Ineeda-CarThe Wedding Rehearsal from Hell

                   The Continuing Adventures of Ineeda Willingbottom
                                         By G. Jak Klinikowski
                                             
    “Listen-up Miss VaVoom,” growled Ineeda.  “You may be a hot commodity on the club circuit, but here at the Cha Cha Palace, I’m in charge and don’t you forget it.  Hortence and I will play the brides in tonight’s Grand Finale and if you don’t like it, you can get the hell out!”

    Jesus!  Ineeda hated it when the chorus got uppity.  She had little patience for stuck-up, fake-tittied transsexuals trying to horn in on her authority.  Putting on a benefit for same-sex marriage was hard enough without having to deal with mutiny in the ranks and, Veronica VaVoom, with her 38 double-D’s, was the absolute worst.

    Ineeda was a Drag Queen and professional entertainer.  It was all about the illusion for her.  At the end of the day, when the bedroom door was closed, and the lights went out, she was still a man.  Veronica, on the other hand, was stuck somewhere in between, just another obnoxious chick with a dick.

    “The nerve of that transy-hooker,” said Hortence, as she walked up to Ineeda.  “I ought to kick her silicone injected butt back out on the street where it belongs.  I’ll knock her ass so high, that it’ll look like she has new cheek implants.” Hortence giggled at her own play on words.

    “Thanks, girlfriend,” said Ineeda.  “That’s mighty sweet of you, but you just get the girls ready for one more run-thru.  I’ll take care of Miss Veronica VaVoom.”

    Since early in the morning, when rehearsal began, Veronica had done her damndest to disrupt the proceedings.  Conniving to steal the lead in the show’s closing production number was the last straw.  It was now the middle of the afternoon and Ineeda was ready to tear Veronica a new one.
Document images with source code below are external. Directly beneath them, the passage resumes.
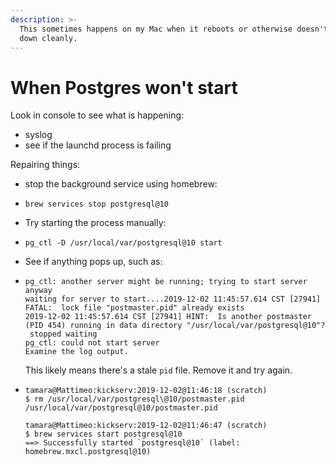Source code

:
 ```yaml
---
description: >-
  This sometimes happens on my Mac when it reboots or otherwise doesn't shut
  down cleanly.
---
```


# When Postgres won't start

Look in console to see what is happening:

* syslog
* see if the launchd process is failing

Repairing things:

* stop the background service using homebrew:
* ```text
  brew services stop postgresql@10
  ```

* Try starting the process manually:
* ```text
  pg_ctl -D /usr/local/var/postgresql@10 start

  ```

* See if anything pops up, such as:
* ```text
  pg_ctl: another server might be running; trying to start server anyway
  waiting for server to start....2019-12-02 11:45:57.614 CST [27941] FATAL:  lock file "postmaster.pid" already exists
  2019-12-02 11:45:57.614 CST [27941] HINT:  Is another postmaster (PID 454) running in data directory "/usr/local/var/postgresql@10"?
   stopped waiting
  pg_ctl: could not start server
  Examine the log output.

  ```

  This likely means there's a stale `pid` file. Remove it and try again.

* ```text
  tamara@Mattimeo:kickserv:2019-12-02@11:46:18 (scratch)
  $ rm /usr/local/var/postgresql\@10/postmaster.pid 
  /usr/local/var/postgresql@10/postmaster.pid

  ```

  ```text
  tamara@Mattimeo:kickserv:2019-12-02@11:46:47 (scratch)
  $ brew services start postgresql@10
  ==> Successfully started `postgresql@10` (label: homebrew.mxcl.postgresql@10)

  ```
    “Terry.” yelled Ineeda to her cowboy in the balcony manning the spotlight.  “Please shut that thing off and go grab us a couple of cold waters.  I’m parched.  I need to have a private word with Veronica.” Ineeda returned her attention to the stage.

    “Take ten, everybody.  Miss VaVoom, will you please join me in the quiet bar for a little chat?” The six-foot seven Amazon followed Ineeda to the front of the club.  Ineeda pushed open the door to the glass-enclosed, soundproofed bar allowing Veronica to enter first.

    “If you give me any more crap, Veronica, I’ll…” Ineeda abruptly stopped, her mouth hanging wide-open.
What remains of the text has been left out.